Stored data:
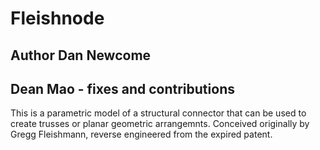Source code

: # Fleishnode

## Author Dan Newcome
## Dean Mao - fixes and contributions

This is a parametric model of a structural connector that can be used to create trusses or planar geometric arrangemnts.
Conceived originally by Gregg Fleishmann, reverse engineered from the expired patent.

* PROMPT
Leaving images out, please output every line of the data exactly.

* EXERCISE RESULT
Source code

: # Fleishnode

## Author Dan Newcome
## Dean Mao - fixes and contributions

This is a parametric model of a structural connector that can be used to create trusses or planar geometric arrangemnts.
Conceived originally by Gregg Fleishmann, reverse engineered from the expired patent.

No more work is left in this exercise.